Mark this issue or PR as fresh with /remove-lifecycle stale
Mark this issue or PR as rotten with /lifecycle rotten
Close this issue or PR with /close
Offer to help out with Issue Triage

Please send feedback to sig-contributor-experience at kubernetes/community.

/lifecycle stale

rtheis · 2022-12-20T00:55:16Z

/remove-lifecycle stale

saschagrunert · 2023-11-29T10:52:59Z

Kubernetes v1.21 is out of support since quite some time. Do we need to keep this issue open?

rtheis · 2023-11-29T13:21:07Z

@Joseph-Goergen does this problem still exist?

Joseph-Goergen · 2023-11-29T15:37:39Z

Yes, we expected to get kicked out after 15 minutes.
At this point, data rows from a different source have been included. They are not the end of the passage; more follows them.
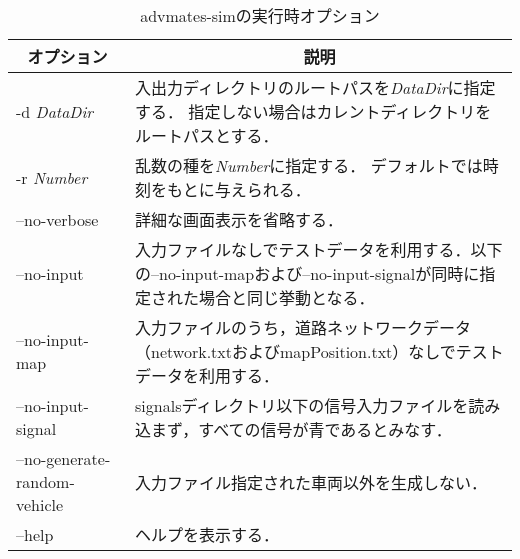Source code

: \begin{table}[hbt]
  \caption{advmates-simの実行時オプション}
  \small
  \begin{center}
    \begin{tabular}{|l|p{20em}|} \hline
      \multicolumn{1}{|c|}{オプション}
      & \multicolumn{1}{|c|}{説明} \\ \hline\hline
      
      -d {\sl DataDir}
      & 入出力ディレクトリのルートパスを{\sl DataDir}に指定する．
      指定しない場合はカレントディレクトリをルートパスとする． \\ \hline
      
      -r {\sl Number}
      & 乱数の種を{\sl Number}に指定する．
      デフォルトでは時刻をもとに与えられる． \\ \hline
      
      --no-verbose
      & 詳細な画面表示を省略する．\\ \hline
      
      --no-input
      & 入力ファイルなしでテストデータを利用する．以下の--no-input-mapおよび--no-input-signalが同時に指定された場合と同じ挙動となる．\\ \hline
      
      --no-input-map
      & 入力ファイルのうち，道路ネットワークデータ（network.txtおよびmapPosition.txt）なしでテストデータを利用する．\\ \hline
      
      --no-input-signal
      & signalsディレクトリ以下の信号入力ファイルを読み込まず，すべての信号が青であるとみなす．\\ \hline
      
      --no-generate-random-vehicle
      & 入力ファイル指定された車両以外を生成しない．\\ \hline
      
      --help
      & ヘルプを表示する．\\ \hline
      
    \end{tabular}
  \end{center}
  \label{tbl:advsim-option}
\end{table}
root@lima-rancher-desktop:/home/test# date; kubectl exec -it -n kube-system   public-crcligg6n106oup9la3opg-alb1-84647bbdc6-9jbxv -- sh; date
Wed Nov 29 09:05:29 CST 2023
Defaulted container "nginx-ingress" out of: nginx-ingress, sysctl (init)
/etc/nginx $ exit
Wed Nov 29 09:34:07 CST 2023
root@lima-rancher-desktop:/home/test# kubectl version
WARNING: This version information is deprecated and will be replaced with the output from kubectl version --short.  Use --output=yaml|json to get the full version.
Client Version: version.Info{Major:"1", Minor:"26", GitVersion:"v1.26.1", GitCommit:"e251b5ebd2466adde7b395bf3ab515b8f6cd0c84", GitTreeState:"clean", BuildDate:"2023-07-28T20:59:48Z", GoVersion:"go1.19.10 X:strictfipsruntime", Compiler:"gc", Platform:"linux/arm64"}
Kustomize Version: v4.5.7
Server Version: version.Info{Major:"1", Minor:"29+", GitVersion:"v1.29.0-rc.0+IKS", GitCommit:"72e05a14a44f21af99ba99a39391620d6495a7a9", GitTreeState:"clean", BuildDate:"2023-11-22T17:43:16Z", GoVersion:"go1.21.4", Compiler:"gc", Platform:"linux/amd64"}
WARNING: version difference between client (1.26) and server (1.29) exceeds the supported minor version skew of +/-1

liggitt · 2023-11-29T15:43:39Z

I don't think this is a bug, I think it's a misapplication of stream_idle_timeout to mean "no user activity", since the keepalive ping (needed to make slow-moving log and port-forward connections stable) is making the connection "not idle".

saschagrunert · 2023-11-29T15:51:13Z

The option StreamingConnectionIdleTimeout is not used any more in the kubelet, I think it's gone with dockershim. Tested the change there: #122104

kwilczynski · 2023-11-29T16:19:26Z

To add to what @saschagrunert mentioned above.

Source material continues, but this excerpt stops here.